Given information:
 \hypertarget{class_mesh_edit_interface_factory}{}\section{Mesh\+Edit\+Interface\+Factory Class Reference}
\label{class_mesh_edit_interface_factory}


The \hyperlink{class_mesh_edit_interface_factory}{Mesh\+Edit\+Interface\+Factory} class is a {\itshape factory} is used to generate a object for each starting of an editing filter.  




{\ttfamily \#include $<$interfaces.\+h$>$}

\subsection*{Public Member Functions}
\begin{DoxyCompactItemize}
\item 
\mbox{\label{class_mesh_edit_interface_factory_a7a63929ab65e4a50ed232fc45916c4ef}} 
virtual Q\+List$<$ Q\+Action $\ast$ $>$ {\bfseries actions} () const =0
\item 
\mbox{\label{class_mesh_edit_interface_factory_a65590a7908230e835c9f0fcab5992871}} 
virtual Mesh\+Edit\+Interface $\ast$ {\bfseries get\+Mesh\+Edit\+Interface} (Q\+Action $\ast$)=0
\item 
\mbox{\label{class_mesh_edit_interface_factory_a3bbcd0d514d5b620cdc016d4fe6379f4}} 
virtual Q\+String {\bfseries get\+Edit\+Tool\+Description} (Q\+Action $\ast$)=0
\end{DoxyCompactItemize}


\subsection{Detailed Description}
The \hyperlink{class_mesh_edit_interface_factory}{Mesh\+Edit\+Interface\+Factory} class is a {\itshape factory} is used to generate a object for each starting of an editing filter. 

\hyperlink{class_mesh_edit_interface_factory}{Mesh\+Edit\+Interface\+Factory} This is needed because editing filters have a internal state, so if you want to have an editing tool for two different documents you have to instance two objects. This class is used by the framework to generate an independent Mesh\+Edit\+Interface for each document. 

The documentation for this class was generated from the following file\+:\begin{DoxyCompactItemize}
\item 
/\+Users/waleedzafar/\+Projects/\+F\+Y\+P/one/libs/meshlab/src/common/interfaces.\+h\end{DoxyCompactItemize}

What you need to do: Copy all of the listing above exactly, please.

Task solution:
 \hypertarget{class_mesh_edit_interface_factory}{}\section{Mesh\+Edit\+Interface\+Factory Class Reference}
\label{class_mesh_edit_interface_factory}


The \hyperlink{class_mesh_edit_interface_factory}{Mesh\+Edit\+Interface\+Factory} class is a {\itshape factory} is used to generate a object for each starting of an editing filter.  




{\ttfamily \#include $<$interfaces.\+h$>$}

\subsection*{Public Member Functions}
\begin{DoxyCompactItemize}
\item 
\mbox{\label{class_mesh_edit_interface_factory_a7a63929ab65e4a50ed232fc45916c4ef}} 
virtual Q\+List$<$ Q\+Action $\ast$ $>$ {\bfseries actions} () const =0
\item 
\mbox{\label{class_mesh_edit_interface_factory_a65590a7908230e835c9f0fcab5992871}} 
virtual Mesh\+Edit\+Interface $\ast$ {\bfseries get\+Mesh\+Edit\+Interface} (Q\+Action $\ast$)=0
\item 
\mbox{\label{class_mesh_edit_interface_factory_a3bbcd0d514d5b620cdc016d4fe6379f4}} 
virtual Q\+String {\bfseries get\+Edit\+Tool\+Description} (Q\+Action $\ast$)=0
\end{DoxyCompactItemize}


\subsection{Detailed Description}
The \hyperlink{class_mesh_edit_interface_factory}{Mesh\+Edit\+Interface\+Factory} class is a {\itshape factory} is used to generate a object for each starting of an editing filter. 

\hyperlink{class_mesh_edit_interface_factory}{Mesh\+Edit\+Interface\+Factory} This is needed because editing filters have a internal state, so if you want to have an editing tool for two different documents you have to instance two objects. This class is used by the framework to generate an independent Mesh\+Edit\+Interface for each document. 

The documentation for this class was generated from the following file\+:\begin{DoxyCompactItemize}
\item 
/\+Users/waleedzafar/\+Projects/\+F\+Y\+P/one/libs/meshlab/src/common/interfaces.\+h\end{DoxyCompactItemize}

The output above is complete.